┌─ Excerpted data
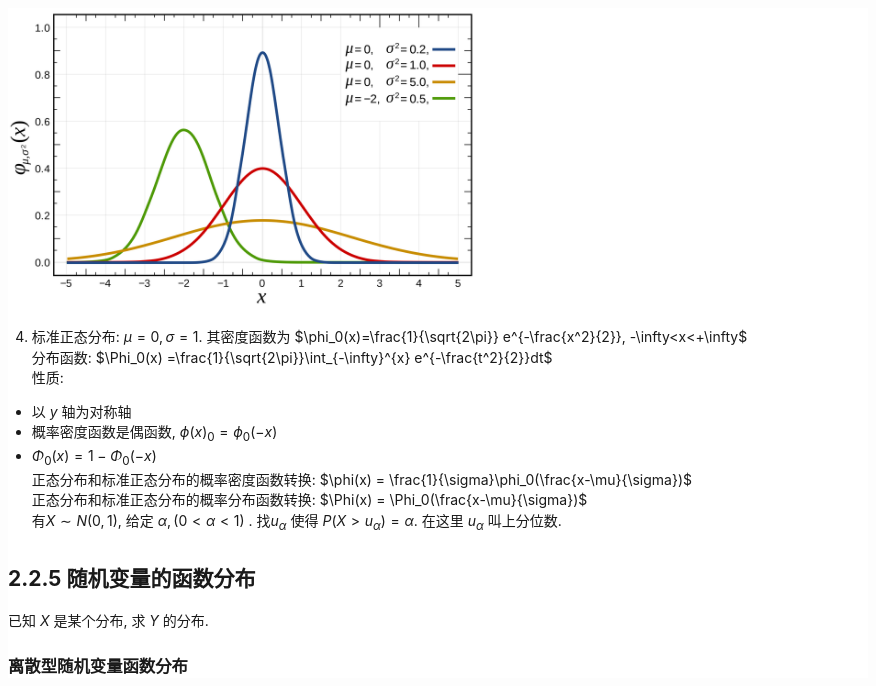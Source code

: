  <img src="https://github.com/lhcezx/Notes/raw/main/Images/正态分布.png" alt="图片无法显示" height=300px>
  
  
  4) 标准正态分布: $\mu = 0, \sigma = 1$. 其密度函数为 $\phi_0(x)=\frac{1}{\sqrt{2\pi}} e^{-\frac{x^2}{2}}, -\infty<x<+\infty$\
  分布函数: $\Phi_0(x) =\frac{1}{\sqrt{2\pi}}\int_{-\infty}^{x} e^{-\frac{t^2}{2}}dt$\
  性质:
  - 以 $y$ 轴为对称轴
  - 概率密度函数是偶函数, $\phi(x)_ 0 = \phi_0(-x)$ 
  - $\Phi_0(x) = 1-\Phi_0(-x)$ \
  正态分布和标准正态分布的概率密度函数转换: $\phi(x) = \frac{1}{\sigma}\phi_0(\frac{x-\mu}{\sigma})$\
  正态分布和标准正态分布的概率分布函数转换: $\Phi(x) = \Phi_0(\frac{x-\mu}{\sigma})$\
  有$X\sim N(0,1)$, 给定 $\alpha, (0<\alpha <1)$ . 找$u_{\alpha}$ 使得 $P(X>u_{\alpha})= \alpha$. 在这里 $u_{\alpha}$ 叫上分位数.  
  
  ## 2.2.5 随机变量的函数分布 
  已知 $X$ 是某个分布, 求 $Y$ 的分布.
  ### 离散型随机变量函数分布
└─
* _What is required_: Quote the records in full and exactly; skip any image.

* _Your response_:
Source code

:  <img src="https://github.com/lhcezx/Notes/raw/main/Images/正态分布.png" alt="图片无法显示" height=300px>
  
  
  4) 标准正态分布: $\mu = 0, \sigma = 1$. 其密度函数为 $\phi_0(x)=\frac{1}{\sqrt{2\pi}} e^{-\frac{x^2}{2}}, -\infty<x<+\infty$\
  分布函数: $\Phi_0(x) =\frac{1}{\sqrt{2\pi}}\int_{-\infty}^{x} e^{-\frac{t^2}{2}}dt$\
  性质:
  - 以 $y$ 轴为对称轴
  - 概率密度函数是偶函数, $\phi(x)_ 0 = \phi_0(-x)$ 
  - $\Phi_0(x) = 1-\Phi_0(-x)$ \
  正态分布和标准正态分布的概率密度函数转换: $\phi(x) = \frac{1}{\sigma}\phi_0(\frac{x-\mu}{\sigma})$\
  正态分布和标准正态分布的概率分布函数转换: $\Phi(x) = \Phi_0(\frac{x-\mu}{\sigma})$\
  有$X\sim N(0,1)$, 给定 $\alpha, (0<\alpha <1)$ . 找$u_{\alpha}$ 使得 $P(X>u_{\alpha})= \alpha$. 在这里 $u_{\alpha}$ 叫上分位数.  
  
  ## 2.2.5 随机变量的函数分布 
  已知 $X$ 是某个分布, 求 $Y$ 的分布.
  ### 离散型随机变量函数分布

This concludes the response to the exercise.